I'd like to have a function that can use pipe operator as exported from dplyr. I am not using magrittr.

df %>% my_function

How can I get df name? If I try

my_function <- function(tbl){print(deparse(substitute(tbl)))}

it returns

[1] "."

while I'd like to have [1] "df"

Any suggestion?

Thank you in advance,
Nicola

Here's a hacky way of doing it, which I'm sure breaks in a ton of edge cases:

library(data.table) # for the address function
                    # or parse .Internal(inspect if you feel masochistic

fn = function(tbl) {
  objs = ls(parent.env(environment()))
  objs[sapply(objs,
          function(x) address(get(x, env = parent.env(environment()))) == address(tbl))]
}

df = data.frame(a = 1:10)
df %>% fn
#[1] "df"

I don't believe this is possible without adding an extra argument to your my_function. When chaining functions with dplyr it automatically converts the df to a tbl_df object, hence the new name "." within the dplyr scope to make the piping simpler.

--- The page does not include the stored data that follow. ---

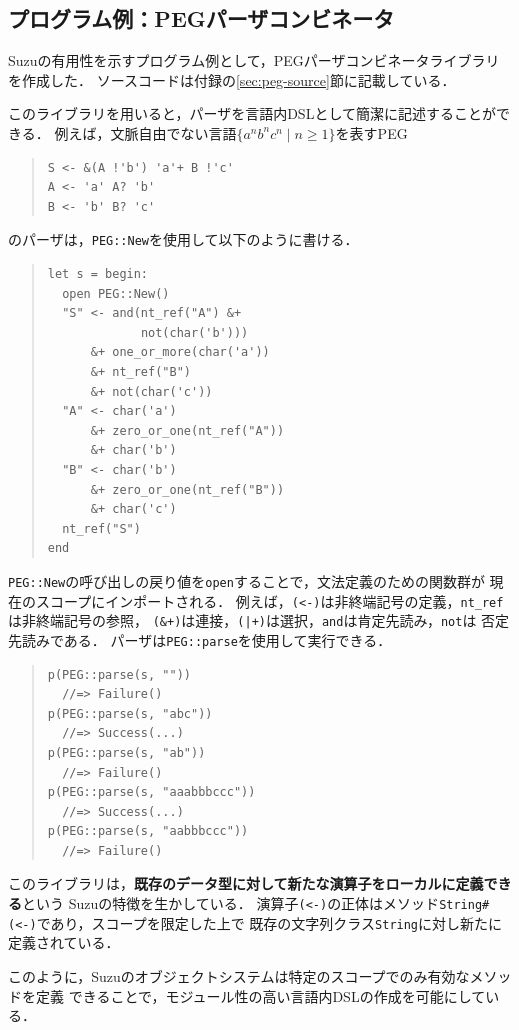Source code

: \documentclass{ipsjprosym}
\begin{document}
\subsection{プログラム例：PEGパーザコンビネータ}

Suzuの有用性を示すプログラム例として，PEGパーザコンビネータライブラリを作成した．
ソースコードは付録の\ref{sec:peg-source}節に記載している．

このライブラリを用いると，パーザを言語内DSLとして簡潔に記述することができる．
例えば，文脈自由でない言語$\{a^n b^n c^n \mid n \ge 1\}$を表すPEG
\begin{quote}
\begin{verbatim}
S <- &(A !'b') 'a'+ B !'c'
A <- 'a' A? 'b'
B <- 'b' B? 'c'
\end{verbatim}
\end{quote}
のパーザは，\verb|PEG::New|を使用して以下のように書ける．
\begin{quote}
\begin{verbatim}
let s = begin:
  open PEG::New()
  "S" <- and(nt_ref("A") &+
             not(char('b')))
      &+ one_or_more(char('a'))
      &+ nt_ref("B")
      &+ not(char('c'))
  "A" <- char('a')
      &+ zero_or_one(nt_ref("A"))
      &+ char('b')
  "B" <- char('b')
      &+ zero_or_one(nt_ref("B"))
      &+ char('c')
  nt_ref("S")
end
\end{verbatim}
\end{quote}
\verb|PEG::New|の呼び出しの戻り値を\verb|open|することで，文法定義のための関数群が
現在のスコープにインポートされる．
例えば，\verb|(<-)|は非終端記号の定義，\verb|nt_ref|は非終端記号の参照，
\verb|(&+)|は連接，\verb/(|+)/は選択，\verb|and|は肯定先読み，\verb|not|は
否定先読みである．
パーザは\verb|PEG::parse|を使用して実行できる．
\begin{quote}
\begin{verbatim}
p(PEG::parse(s, ""))
  //=> Failure()
p(PEG::parse(s, "abc"))
  //=> Success(...)
p(PEG::parse(s, "ab"))
  //=> Failure()
p(PEG::parse(s, "aaabbbccc"))
  //=> Success(...)
p(PEG::parse(s, "aabbbccc"))
  //=> Failure()
\end{verbatim}
\end{quote}

このライブラリは，\textbf{既存のデータ型に対して新たな演算子をローカルに定義できる}という
Suzuの特徴を生かしている．
演算子\verb|(<-)|の正体はメソッド\verb|String#(<-)|であり，スコープを限定した上で
既存の文字列クラス\verb|String|に対し新たに定義されている．

このように，Suzuのオブジェクトシステムは特定のスコープでのみ有効なメソッドを定義
できることで，モジュール性の高い言語内DSLの作成を可能にしている．
\end{document}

The following is a very hacky way with dplyr which just adds an addition argument to return the name of the original data.frame

my_function <- function(tbl, orig.df){print(deparse(substitute(orig.df)))}
df %>% my_function(df)
[1] "df"

Note you couldn't just pass the df with your original function because the tbl_df object is automatically passed to all subsequent functions.